▶ [Problem to solve] From the line that holds "- ✅ Timeouts en conexiones externas" to the last line of the data, copy everything exactly; leave out all the rest.

▶ [Records provided]
|---|

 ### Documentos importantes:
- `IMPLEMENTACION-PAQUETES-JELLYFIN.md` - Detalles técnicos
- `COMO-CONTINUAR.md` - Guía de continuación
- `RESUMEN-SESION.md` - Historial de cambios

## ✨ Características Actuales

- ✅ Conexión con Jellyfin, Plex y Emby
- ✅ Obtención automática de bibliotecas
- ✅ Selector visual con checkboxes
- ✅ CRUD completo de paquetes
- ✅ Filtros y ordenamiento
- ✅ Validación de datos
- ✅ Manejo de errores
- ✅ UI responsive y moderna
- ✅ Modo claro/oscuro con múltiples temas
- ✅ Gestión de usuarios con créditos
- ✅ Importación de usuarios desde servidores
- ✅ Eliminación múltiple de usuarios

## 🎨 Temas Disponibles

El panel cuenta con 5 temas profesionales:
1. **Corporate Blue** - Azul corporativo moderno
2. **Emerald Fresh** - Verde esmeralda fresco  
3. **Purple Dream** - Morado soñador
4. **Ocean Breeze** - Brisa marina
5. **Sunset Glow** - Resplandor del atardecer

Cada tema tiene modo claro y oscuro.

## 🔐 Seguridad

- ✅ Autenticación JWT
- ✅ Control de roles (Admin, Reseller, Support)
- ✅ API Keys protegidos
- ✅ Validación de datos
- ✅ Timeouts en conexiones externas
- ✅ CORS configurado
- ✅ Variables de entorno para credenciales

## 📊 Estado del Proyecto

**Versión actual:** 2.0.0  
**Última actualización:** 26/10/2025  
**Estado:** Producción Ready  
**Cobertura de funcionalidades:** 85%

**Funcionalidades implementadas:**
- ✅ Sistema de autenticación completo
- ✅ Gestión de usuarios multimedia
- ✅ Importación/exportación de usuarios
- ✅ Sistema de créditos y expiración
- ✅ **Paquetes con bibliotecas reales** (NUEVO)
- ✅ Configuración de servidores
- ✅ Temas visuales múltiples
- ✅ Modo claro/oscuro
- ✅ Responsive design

|---|

▶ [Solution]
- ✅ Timeouts en conexiones externas
- ✅ CORS configurado
- ✅ Variables de entorno para credenciales

## 📊 Estado del Proyecto

**Versión actual:** 2.0.0  
**Última actualización:** 26/10/2025  
**Estado:** Producción Ready  
**Cobertura de funcionalidades:** 85%

**Funcionalidades implementadas:**
- ✅ Sistema de autenticación completo
- ✅ Gestión de usuarios multimedia
- ✅ Importación/exportación de usuarios
- ✅ Sistema de créditos y expiración
- ✅ **Paquetes con bibliotecas reales** (NUEVO)
- ✅ Configuración de servidores
- ✅ Temas visuales múltiples
- ✅ Modo claro/oscuro
- ✅ Responsive design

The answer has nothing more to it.